Aquí termina este discurso maravilloso. El Espíritu de Dios se complace en trazar los límites del pueblo y citar los detalles más pequeños relacionados con su historia. Se interesa vivamente por todo lo que les concierne, por sus conflictos, sus victorias, sus posesiones y sus fronteras, y todo esto con una gracia y una condescendencia conmovedoras que llenan el alma de admiración, amor y alabanza. El hombre en su arrogancia piensa que está muy por debajo de su dignidad entrar en detalles pequeños; pero nuestro Dios cuenta los cabellos de nuestra cabeza, recoge nuestras lágrimas en su redoma, se ocupa de nuestras penas y nuestras necesidades. No hay nada demasiado pequeño para su amor ni hay nada demasiado grande para su poder. Concentra sus cuidados sobre cada uno de sus hijos como si no tuviera que cuidar más que a uno solo; y no hay una sola circunstancia diaria en la historia de nuestra vida, por muy trivial que sea, que no merezca su interés.

Recordemos siempre esto para nuestra seguridad; aprendamos a confiar más en él, y a recibir con sencilla fe los cuidados paternales de su amor. Nos dice que echemos sobre él todas nuestras ansiedades, con la seguridad de que él cuida de nosotros; quiere que nuestros corazones estén libres de preocupaciones.

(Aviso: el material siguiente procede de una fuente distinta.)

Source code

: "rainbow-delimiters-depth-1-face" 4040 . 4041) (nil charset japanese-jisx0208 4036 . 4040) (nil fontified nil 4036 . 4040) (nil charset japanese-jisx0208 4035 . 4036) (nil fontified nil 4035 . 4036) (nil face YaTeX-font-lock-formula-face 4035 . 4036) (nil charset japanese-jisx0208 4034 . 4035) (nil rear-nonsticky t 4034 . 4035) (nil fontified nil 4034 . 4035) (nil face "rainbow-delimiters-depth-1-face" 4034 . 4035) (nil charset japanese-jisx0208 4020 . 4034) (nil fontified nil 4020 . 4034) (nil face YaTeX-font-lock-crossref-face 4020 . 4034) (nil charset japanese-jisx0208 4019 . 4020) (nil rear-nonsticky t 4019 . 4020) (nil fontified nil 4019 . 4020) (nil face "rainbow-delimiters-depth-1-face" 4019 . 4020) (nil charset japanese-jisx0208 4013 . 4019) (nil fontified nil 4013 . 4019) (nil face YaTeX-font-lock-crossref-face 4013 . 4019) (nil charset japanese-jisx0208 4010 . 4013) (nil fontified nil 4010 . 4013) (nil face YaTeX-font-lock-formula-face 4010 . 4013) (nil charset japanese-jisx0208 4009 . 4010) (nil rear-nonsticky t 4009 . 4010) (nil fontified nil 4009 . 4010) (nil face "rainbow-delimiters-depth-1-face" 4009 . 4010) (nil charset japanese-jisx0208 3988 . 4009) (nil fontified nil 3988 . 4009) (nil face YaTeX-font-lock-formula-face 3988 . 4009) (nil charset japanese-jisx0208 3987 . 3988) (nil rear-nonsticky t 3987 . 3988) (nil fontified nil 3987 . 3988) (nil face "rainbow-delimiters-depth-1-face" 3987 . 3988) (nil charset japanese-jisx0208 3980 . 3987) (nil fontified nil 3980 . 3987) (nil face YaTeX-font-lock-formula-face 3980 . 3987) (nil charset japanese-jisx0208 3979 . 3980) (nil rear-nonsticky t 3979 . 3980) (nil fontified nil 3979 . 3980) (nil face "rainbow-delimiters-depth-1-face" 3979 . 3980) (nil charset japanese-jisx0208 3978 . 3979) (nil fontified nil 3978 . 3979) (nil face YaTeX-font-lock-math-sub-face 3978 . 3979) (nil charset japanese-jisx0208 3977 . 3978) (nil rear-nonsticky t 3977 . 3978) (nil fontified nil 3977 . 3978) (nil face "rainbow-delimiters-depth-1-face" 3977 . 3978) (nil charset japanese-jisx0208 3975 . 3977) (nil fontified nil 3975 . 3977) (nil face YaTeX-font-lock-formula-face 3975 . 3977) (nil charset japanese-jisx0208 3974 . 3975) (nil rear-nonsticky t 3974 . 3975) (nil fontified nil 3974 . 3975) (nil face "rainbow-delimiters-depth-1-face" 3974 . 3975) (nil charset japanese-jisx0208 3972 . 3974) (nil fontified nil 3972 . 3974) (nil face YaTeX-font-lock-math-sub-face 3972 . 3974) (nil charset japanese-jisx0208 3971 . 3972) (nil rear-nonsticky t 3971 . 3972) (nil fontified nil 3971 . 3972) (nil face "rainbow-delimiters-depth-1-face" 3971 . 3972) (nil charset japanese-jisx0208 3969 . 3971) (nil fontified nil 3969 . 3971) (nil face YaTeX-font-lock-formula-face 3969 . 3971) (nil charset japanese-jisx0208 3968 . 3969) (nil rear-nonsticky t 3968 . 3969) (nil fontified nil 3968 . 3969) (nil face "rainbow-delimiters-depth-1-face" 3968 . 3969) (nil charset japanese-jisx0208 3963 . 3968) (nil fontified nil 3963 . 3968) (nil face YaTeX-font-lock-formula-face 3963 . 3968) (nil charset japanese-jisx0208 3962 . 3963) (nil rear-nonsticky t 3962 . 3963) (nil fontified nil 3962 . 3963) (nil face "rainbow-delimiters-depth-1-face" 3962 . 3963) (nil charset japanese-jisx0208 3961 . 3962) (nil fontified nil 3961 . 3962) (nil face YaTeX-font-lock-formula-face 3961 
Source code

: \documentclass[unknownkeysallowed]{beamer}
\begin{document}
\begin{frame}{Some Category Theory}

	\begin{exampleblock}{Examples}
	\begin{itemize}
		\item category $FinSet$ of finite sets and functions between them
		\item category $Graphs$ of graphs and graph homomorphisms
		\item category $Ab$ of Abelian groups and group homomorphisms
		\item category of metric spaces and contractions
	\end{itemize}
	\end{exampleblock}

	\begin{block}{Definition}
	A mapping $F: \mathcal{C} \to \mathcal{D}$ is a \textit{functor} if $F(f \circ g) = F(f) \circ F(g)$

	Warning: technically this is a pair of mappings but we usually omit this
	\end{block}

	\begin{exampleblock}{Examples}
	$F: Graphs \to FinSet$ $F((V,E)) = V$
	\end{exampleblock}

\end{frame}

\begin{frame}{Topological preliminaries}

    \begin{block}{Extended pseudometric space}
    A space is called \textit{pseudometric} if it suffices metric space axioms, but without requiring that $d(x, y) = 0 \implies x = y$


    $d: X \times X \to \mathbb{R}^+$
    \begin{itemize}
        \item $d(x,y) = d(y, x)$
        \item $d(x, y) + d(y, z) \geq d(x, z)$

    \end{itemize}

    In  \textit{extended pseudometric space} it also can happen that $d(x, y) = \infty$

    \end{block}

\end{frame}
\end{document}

Por nada estéis afanosos, sino sean conocidas vuestras peticiones delante de Dios en toda oración y ruego, con acción de gracias. Y la paz de Dios, que sobrepasa todo entendimiento, guardará vuestros corazones y vuestros pensamientos en Cristo Jesús
(Filipenses 4:6-7).

Tememos que la gran mayoría de nosotros apenas conozcamos la profundidad real, el significado y el poder de esas palabras. Las leemos, las oímos, pero no nos apropiamos de ellas; no las digerimos para ponerlas en práctica. Qué poco hemos experimentado la bendita verdad de que nuestro Padre se interesa en nuestras penas, y que podemos acudir a él en todas nuestras necesidades y dificultades. Creemos que esas cosas no son dignas de la atención del Todopoderoso que habita en la eternidad; esta idea nos robaría bendiciones incalculables en nuestra vida diaria. Recordemos que para nuestro Dios no hay nada grande ni pequeño, todas las cosas son iguales para Aquel que sustenta el gran universo con la palabra de su poder. Tan fácil le es crear un mundo como proporcionar alimento a una pobre viuda. La grandeza de su poder, la majestad moral de su gobierno y la minuciosidad de su tierno cuidado atraen igualmente la admiración y la adoración de nuestros corazones.

Lector cristiano, procure hacer suyas todas estas cosas. Procure vivir más cerca de Dios en su vida diaria, apóyese más en él; acuda a él y nunca tendrá que contar su necesidad a ningún hombre. “Mi Dios, pues, suplirá todo lo que os falta conforme a sus riquezas en gloria en Cristo Jesús” (Filipenses 4:19). ¡Qué fuente!; “Dios”, ¡qué norma!: “Sus riquezas en gloria”, y ¡qué conducto!: “Cristo Jesús”. La fe tiene el privilegio de poner todas las necesidades a la luz de Sus riquezas, y perder de vista las primeras en presencia de las últimas. Su inagotable tesoro está abierto de par en par para usted; vaya y saque de allí con la ingenua simplicidad de la fe, y nunca tendrá que acudir a ningún hombre en busca de manantial, ni apoyarse en ninguna criatura como bastón.